I'm not sure If it's a good idea to add zinc just to the acidic mimosa tea. although it would no doubt convert N-Oxide to DMT, there will be numerous other reduction reaction going on alongside which will not only use up the zinc but could produce unknown (possibly toxic) products.

Whilst I source some zinc, I decided to carry out an experiment on my goo. I dissolved it in hot vinegar, filtered, basified, extracted 3x with light naptha. this created 3 layers
bottom (aqueous)
middle (yellow N-oxide goo)
top (organic)
The organic layers were combined, evapped till coudy and freeze precipitated to give an extra ~100mg of freebase that was 'trapped' in the goo!
The yellow layer was collected, and this now solidifies into a yellow / orange waxy solid. perhaps this is mostly plant fats now? I guess only a zinc reduction will tell.

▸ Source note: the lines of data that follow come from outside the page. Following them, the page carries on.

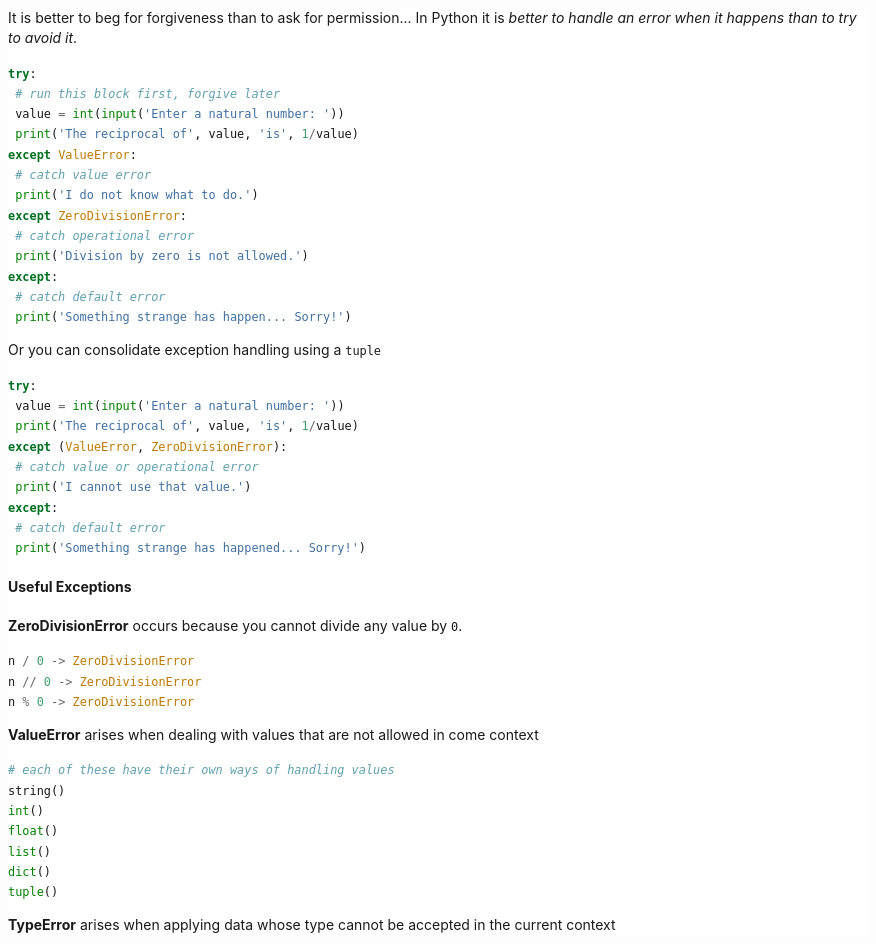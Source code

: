 It is better to beg for forgiveness than to ask for permission... In Python it is _better to handle an error when it happens than to try to avoid it_.

```python
try:
 # run this block first, forgive later
 value = int(input('Enter a natural number: '))
 print('The reciprocal of', value, 'is', 1/value)
except ValueError:
 # catch value error
 print('I do not know what to do.')
except ZeroDivisionError:
 # catch operational error
 print('Division by zero is not allowed.')
except:
 # catch default error
 print('Something strange has happen... Sorry!')
```

Or you can consolidate exception handling using a `tuple`

```python
try:
 value = int(input('Enter a natural number: '))
 print('The reciprocal of', value, 'is', 1/value)
except (ValueError, ZeroDivisionError):
 # catch value or operational error
 print('I cannot use that value.')
except:
 # catch default error
 print('Something strange has happened... Sorry!')
```

#### Useful Exceptions

**ZeroDivisionError** occurs because you cannot divide any value by `0`.

```python
n / 0 -> ZeroDivisionError
n // 0 -> ZeroDivisionError
n % 0 -> ZeroDivisionError
```

**ValueError** arises when dealing with values that are not allowed in come context

```python
# each of these have their own ways of handling values
string()
int()
float()
list()
dict()
tuple()
```

**TypeError** arises when applying data whose type cannot be accepted in the current context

Congrats on your last experiment, nicely played
I wouldn't say it's plant fats before testing with zinc. I've had both good and bad surprises on "oily stuff" from my extractions on MHRB.
If you have access to chloroform, I was told by a professional chemist that it's a great solvent to get n-oxide from your bark solution... More efficient than naphtha and heptane/hexane for that purpose. You have to evap it all the way though, no cold precip with that one.